─── Exercise input

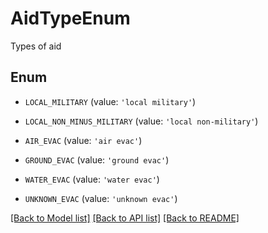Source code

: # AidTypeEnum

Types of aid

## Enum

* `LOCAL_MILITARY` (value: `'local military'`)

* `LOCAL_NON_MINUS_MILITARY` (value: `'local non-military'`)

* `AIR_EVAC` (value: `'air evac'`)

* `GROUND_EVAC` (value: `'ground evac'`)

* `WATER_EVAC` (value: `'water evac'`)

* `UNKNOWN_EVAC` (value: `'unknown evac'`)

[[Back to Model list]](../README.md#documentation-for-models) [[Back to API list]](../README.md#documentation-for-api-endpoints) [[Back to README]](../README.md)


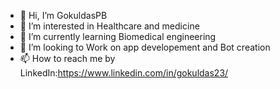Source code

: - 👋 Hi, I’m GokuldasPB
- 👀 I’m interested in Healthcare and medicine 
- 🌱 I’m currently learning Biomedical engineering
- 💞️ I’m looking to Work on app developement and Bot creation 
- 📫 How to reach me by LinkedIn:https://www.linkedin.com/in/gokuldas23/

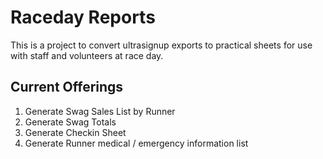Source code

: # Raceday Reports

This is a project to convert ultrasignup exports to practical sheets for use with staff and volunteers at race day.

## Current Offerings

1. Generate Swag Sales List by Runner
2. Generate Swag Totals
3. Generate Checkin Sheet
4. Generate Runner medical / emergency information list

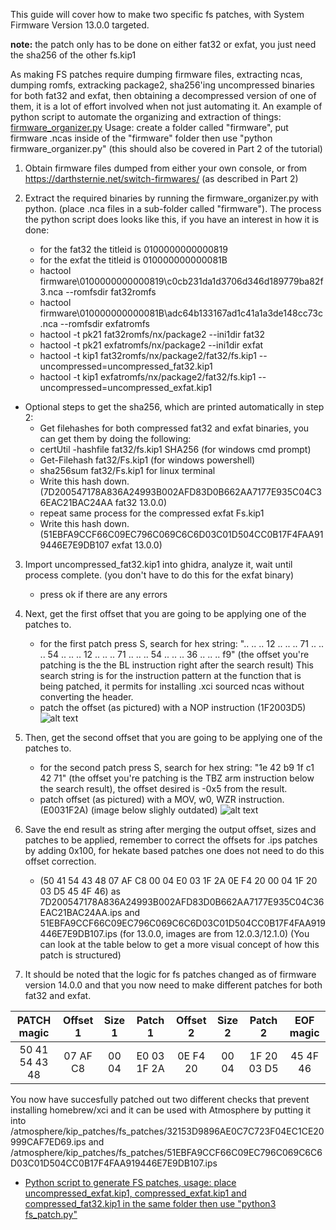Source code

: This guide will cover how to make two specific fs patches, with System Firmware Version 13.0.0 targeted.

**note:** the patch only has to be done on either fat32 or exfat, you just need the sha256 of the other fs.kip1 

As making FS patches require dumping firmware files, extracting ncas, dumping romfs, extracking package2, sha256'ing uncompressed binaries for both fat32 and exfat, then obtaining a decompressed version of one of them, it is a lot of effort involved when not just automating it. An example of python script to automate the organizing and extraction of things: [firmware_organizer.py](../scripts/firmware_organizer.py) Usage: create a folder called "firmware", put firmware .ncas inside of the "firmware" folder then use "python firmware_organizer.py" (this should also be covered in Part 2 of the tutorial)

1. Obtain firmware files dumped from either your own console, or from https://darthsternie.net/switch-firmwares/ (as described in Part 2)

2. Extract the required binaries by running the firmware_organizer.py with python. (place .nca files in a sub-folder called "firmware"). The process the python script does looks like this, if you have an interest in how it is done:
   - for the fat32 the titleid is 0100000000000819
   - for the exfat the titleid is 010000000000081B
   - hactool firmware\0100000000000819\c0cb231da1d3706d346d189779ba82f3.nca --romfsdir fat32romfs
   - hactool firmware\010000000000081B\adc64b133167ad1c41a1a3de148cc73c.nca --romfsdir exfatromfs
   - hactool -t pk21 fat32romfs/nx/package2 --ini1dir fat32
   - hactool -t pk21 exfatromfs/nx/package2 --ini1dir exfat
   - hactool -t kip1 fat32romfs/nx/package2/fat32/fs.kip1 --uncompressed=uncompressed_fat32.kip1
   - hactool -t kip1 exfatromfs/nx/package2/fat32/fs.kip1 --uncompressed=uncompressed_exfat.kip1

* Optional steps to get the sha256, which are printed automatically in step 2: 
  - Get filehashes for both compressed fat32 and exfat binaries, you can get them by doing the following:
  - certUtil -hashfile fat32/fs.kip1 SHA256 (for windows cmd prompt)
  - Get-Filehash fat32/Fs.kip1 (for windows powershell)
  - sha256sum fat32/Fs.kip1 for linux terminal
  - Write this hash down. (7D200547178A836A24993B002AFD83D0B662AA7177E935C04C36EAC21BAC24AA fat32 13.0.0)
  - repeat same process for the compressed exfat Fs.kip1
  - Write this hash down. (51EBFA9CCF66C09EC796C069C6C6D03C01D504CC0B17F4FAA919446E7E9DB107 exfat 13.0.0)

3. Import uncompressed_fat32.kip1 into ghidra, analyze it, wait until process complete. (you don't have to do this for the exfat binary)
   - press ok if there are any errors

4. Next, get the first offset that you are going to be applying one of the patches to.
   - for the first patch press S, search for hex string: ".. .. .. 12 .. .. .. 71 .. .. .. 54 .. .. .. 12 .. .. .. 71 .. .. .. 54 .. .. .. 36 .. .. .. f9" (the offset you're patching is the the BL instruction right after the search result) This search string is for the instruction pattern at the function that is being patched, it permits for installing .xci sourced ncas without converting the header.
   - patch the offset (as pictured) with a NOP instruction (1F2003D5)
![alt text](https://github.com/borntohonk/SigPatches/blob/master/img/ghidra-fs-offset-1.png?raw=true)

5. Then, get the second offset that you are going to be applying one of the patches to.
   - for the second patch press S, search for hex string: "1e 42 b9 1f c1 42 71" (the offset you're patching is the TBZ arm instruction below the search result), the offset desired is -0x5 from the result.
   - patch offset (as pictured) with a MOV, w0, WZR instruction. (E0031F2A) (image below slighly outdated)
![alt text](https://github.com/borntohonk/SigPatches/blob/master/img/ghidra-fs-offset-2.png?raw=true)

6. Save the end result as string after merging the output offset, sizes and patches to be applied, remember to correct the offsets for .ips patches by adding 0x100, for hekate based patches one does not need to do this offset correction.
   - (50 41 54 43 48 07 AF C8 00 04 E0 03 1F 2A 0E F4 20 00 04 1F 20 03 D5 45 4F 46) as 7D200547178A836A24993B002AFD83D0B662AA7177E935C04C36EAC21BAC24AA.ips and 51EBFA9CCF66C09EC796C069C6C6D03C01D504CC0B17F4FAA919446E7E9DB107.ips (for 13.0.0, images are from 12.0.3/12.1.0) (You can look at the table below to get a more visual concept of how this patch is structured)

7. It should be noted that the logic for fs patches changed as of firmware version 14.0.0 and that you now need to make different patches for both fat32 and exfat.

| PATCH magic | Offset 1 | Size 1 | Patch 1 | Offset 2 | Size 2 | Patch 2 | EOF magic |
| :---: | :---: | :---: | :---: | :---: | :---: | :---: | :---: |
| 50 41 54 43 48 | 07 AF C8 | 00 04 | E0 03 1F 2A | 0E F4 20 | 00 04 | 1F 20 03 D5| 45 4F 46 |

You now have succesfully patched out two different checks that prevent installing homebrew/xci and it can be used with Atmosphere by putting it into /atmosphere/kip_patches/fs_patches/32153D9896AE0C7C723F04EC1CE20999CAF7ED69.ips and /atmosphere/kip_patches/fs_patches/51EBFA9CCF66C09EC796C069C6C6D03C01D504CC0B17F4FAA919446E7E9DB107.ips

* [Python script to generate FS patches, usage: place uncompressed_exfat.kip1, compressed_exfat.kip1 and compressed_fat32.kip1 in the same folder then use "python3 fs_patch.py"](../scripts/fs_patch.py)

──────

Exercise: From the entries above, show each line that includes the string "Runner".

Written reply:
1. Generate Swag Sales List by Runner
4. Generate Runner medical / emergency information list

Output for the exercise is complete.